* What you have to do
Reproduce the records below in their entirety, exactly as shown.

(Supplied entries begins)

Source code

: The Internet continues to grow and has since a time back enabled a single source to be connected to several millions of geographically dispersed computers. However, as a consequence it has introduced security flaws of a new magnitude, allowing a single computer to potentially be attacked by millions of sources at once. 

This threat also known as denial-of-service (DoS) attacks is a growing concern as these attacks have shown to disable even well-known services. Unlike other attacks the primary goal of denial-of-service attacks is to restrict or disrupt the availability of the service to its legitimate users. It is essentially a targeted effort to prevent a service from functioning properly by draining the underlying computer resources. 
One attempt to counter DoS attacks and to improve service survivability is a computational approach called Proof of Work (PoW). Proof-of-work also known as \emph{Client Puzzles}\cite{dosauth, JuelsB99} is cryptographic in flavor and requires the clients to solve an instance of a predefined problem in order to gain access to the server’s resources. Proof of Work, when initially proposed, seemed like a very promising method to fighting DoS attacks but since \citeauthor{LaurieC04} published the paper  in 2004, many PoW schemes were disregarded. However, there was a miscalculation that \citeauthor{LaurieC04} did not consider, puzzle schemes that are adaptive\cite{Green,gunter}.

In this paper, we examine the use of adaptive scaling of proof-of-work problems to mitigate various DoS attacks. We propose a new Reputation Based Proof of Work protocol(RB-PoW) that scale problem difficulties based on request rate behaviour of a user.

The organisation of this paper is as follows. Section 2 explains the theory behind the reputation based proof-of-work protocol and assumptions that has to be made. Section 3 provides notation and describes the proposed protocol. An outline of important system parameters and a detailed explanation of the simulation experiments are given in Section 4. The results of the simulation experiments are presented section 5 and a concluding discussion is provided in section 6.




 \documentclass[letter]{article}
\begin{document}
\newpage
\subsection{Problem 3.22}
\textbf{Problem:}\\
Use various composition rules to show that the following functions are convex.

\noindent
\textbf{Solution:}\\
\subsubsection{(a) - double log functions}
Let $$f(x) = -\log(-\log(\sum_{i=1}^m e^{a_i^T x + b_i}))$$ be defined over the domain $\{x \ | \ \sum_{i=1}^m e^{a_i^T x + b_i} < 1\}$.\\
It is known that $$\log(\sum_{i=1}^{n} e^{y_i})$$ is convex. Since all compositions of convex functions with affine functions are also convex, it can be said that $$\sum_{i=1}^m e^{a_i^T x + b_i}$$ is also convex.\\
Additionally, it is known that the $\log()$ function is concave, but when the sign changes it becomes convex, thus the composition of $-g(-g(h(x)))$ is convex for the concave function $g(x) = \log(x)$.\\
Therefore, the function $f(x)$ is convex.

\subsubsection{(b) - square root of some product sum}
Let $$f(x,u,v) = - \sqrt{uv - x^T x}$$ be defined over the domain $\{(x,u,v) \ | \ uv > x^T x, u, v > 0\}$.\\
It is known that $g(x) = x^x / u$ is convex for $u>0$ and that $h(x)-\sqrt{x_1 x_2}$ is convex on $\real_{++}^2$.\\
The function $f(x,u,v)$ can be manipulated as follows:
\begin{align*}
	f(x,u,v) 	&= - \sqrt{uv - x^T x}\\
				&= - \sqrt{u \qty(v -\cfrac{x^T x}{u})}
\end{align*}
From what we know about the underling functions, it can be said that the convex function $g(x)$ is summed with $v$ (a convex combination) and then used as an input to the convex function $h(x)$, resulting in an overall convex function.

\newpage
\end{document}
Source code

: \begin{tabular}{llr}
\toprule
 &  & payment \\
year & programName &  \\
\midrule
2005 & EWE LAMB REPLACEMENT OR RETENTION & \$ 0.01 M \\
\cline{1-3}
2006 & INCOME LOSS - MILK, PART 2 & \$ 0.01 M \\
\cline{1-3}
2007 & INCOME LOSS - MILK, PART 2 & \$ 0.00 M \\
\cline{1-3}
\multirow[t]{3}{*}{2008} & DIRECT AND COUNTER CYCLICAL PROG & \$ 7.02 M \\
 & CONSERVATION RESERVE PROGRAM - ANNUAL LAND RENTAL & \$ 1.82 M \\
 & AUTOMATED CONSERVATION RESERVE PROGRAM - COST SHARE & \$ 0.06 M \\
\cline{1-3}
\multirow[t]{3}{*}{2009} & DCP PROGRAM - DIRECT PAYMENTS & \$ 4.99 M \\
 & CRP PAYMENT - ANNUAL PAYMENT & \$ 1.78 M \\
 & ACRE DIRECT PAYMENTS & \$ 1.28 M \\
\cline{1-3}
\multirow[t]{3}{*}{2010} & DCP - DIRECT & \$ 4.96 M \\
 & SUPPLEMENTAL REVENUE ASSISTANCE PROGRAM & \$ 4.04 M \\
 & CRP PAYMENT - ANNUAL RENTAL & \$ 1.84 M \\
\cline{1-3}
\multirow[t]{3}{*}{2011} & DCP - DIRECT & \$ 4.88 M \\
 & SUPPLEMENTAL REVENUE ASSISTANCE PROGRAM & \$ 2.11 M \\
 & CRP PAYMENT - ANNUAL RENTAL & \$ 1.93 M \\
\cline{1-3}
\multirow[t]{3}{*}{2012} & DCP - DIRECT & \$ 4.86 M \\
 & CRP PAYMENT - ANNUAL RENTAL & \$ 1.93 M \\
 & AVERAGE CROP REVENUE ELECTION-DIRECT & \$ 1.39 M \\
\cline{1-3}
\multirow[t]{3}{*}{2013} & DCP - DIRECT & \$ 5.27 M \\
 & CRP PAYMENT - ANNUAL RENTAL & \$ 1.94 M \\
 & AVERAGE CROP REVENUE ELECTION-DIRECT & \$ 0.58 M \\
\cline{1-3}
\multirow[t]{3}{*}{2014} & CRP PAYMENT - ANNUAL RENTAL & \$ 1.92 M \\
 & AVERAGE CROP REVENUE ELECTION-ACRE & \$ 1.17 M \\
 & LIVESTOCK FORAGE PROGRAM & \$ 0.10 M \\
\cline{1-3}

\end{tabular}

(Supplied entries ends)

* Solution
Source code

: The Internet continues to grow and has since a time back enabled a single source to be connected to several millions of geographically dispersed computers. However, as a consequence it has introduced security flaws of a new magnitude, allowing a single computer to potentially be attacked by millions of sources at once. 

This threat also known as denial-of-service (DoS) attacks is a growing concern as these attacks have shown to disable even well-known services. Unlike other attacks the primary goal of denial-of-service attacks is to restrict or disrupt the availability of the service to its legitimate users. It is essentially a targeted effort to prevent a service from functioning properly by draining the underlying computer resources. 
One attempt to counter DoS attacks and to improve service survivability is a computational approach called Proof of Work (PoW). Proof-of-work also known as \emph{Client Puzzles}\cite{dosauth, JuelsB99} is cryptographic in flavor and requires the clients to solve an instance of a predefined problem in order to gain access to the server’s resources. Proof of Work, when initially proposed, seemed like a very promising method to fighting DoS attacks but since \citeauthor{LaurieC04} published the paper  in 2004, many PoW schemes were disregarded. However, there was a miscalculation that \citeauthor{LaurieC04} did not consider, puzzle schemes that are adaptive\cite{Green,gunter}.

In this paper, we examine the use of adaptive scaling of proof-of-work problems to mitigate various DoS attacks. We propose a new Reputation Based Proof of Work protocol(RB-PoW) that scale problem difficulties based on request rate behaviour of a user.

The organisation of this paper is as follows. Section 2 explains the theory behind the reputation based proof-of-work protocol and assumptions that has to be made. Section 3 provides notation and describes the proposed protocol. An outline of important system parameters and a detailed explanation of the simulation experiments are given in Section 4. The results of the simulation experiments are presented section 5 and a concluding discussion is provided in section 6.




 \documentclass[letter]{article}
\begin{document}
\newpage
\subsection{Problem 3.22}
\textbf{Problem:}\\
Use various composition rules to show that the following functions are convex.

\noindent
\textbf{Solution:}\\
\subsubsection{(a) - double log functions}
Let $$f(x) = -\log(-\log(\sum_{i=1}^m e^{a_i^T x + b_i}))$$ be defined over the domain $\{x \ | \ \sum_{i=1}^m e^{a_i^T x + b_i} < 1\}$.\\
It is known that $$\log(\sum_{i=1}^{n} e^{y_i})$$ is convex. Since all compositions of convex functions with affine functions are also convex, it can be said that $$\sum_{i=1}^m e^{a_i^T x + b_i}$$ is also convex.\\
Additionally, it is known that the $\log()$ function is concave, but when the sign changes it becomes convex, thus the composition of $-g(-g(h(x)))$ is convex for the concave function $g(x) = \log(x)$.\\
Therefore, the function $f(x)$ is convex.

\subsubsection{(b) - square root of some product sum}
Let $$f(x,u,v) = - \sqrt{uv - x^T x}$$ be defined over the domain $\{(x,u,v) \ | \ uv > x^T x, u, v > 0\}$.\\
It is known that $g(x) = x^x / u$ is convex for $u>0$ and that $h(x)-\sqrt{x_1 x_2}$ is convex on $\real_{++}^2$.\\
The function $f(x,u,v)$ can be manipulated as follows:
\begin{align*}
	f(x,u,v) 	&= - \sqrt{uv - x^T x}\\
				&= - \sqrt{u \qty(v -\cfrac{x^T x}{u})}
\end{align*}
From what we know about the underling functions, it can be said that the convex function $g(x)$ is summed with $v$ (a convex combination) and then used as an input to the convex function $h(x)$, resulting in an overall convex function.

\newpage
\end{document}
Source code

: \begin{tabular}{llr}
\toprule
 &  & payment \\
year & programName &  \\
\midrule
2005 & EWE LAMB REPLACEMENT OR RETENTION & \$ 0.01 M \\
\cline{1-3}
2006 & INCOME LOSS - MILK, PART 2 & \$ 0.01 M \\
\cline{1-3}
2007 & INCOME LOSS - MILK, PART 2 & \$ 0.00 M \\
\cline{1-3}
\multirow[t]{3}{*}{2008} & DIRECT AND COUNTER CYCLICAL PROG & \$ 7.02 M \\
 & CONSERVATION RESERVE PROGRAM - ANNUAL LAND RENTAL & \$ 1.82 M \\
 & AUTOMATED CONSERVATION RESERVE PROGRAM - COST SHARE & \$ 0.06 M \\
\cline{1-3}
\multirow[t]{3}{*}{2009} & DCP PROGRAM - DIRECT PAYMENTS & \$ 4.99 M \\
 & CRP PAYMENT - ANNUAL PAYMENT & \$ 1.78 M \\
 & ACRE DIRECT PAYMENTS & \$ 1.28 M \\
\cline{1-3}
\multirow[t]{3}{*}{2010} & DCP - DIRECT & \$ 4.96 M \\
 & SUPPLEMENTAL REVENUE ASSISTANCE PROGRAM & \$ 4.04 M \\
 & CRP PAYMENT - ANNUAL RENTAL & \$ 1.84 M \\
\cline{1-3}
\multirow[t]{3}{*}{2011} & DCP - DIRECT & \$ 4.88 M \\
 & SUPPLEMENTAL REVENUE ASSISTANCE PROGRAM & \$ 2.11 M \\
 & CRP PAYMENT - ANNUAL RENTAL & \$ 1.93 M \\
\cline{1-3}
\multirow[t]{3}{*}{2012} & DCP - DIRECT & \$ 4.86 M \\
 & CRP PAYMENT - ANNUAL RENTAL & \$ 1.93 M \\
 & AVERAGE CROP REVENUE ELECTION-DIRECT & \$ 1.39 M \\
\cline{1-3}
\multirow[t]{3}{*}{2013} & DCP - DIRECT & \$ 5.27 M \\
 & CRP PAYMENT - ANNUAL RENTAL & \$ 1.94 M \\
 & AVERAGE CROP REVENUE ELECTION-DIRECT & \$ 0.58 M \\
\cline{1-3}
\multirow[t]{3}{*}{2014} & CRP PAYMENT - ANNUAL RENTAL & \$ 1.92 M \\
 & AVERAGE CROP REVENUE ELECTION-ACRE & \$ 1.17 M \\
 & LIVESTOCK FORAGE PROGRAM & \$ 0.10 M \\
\cline{1-3}

\end{tabular}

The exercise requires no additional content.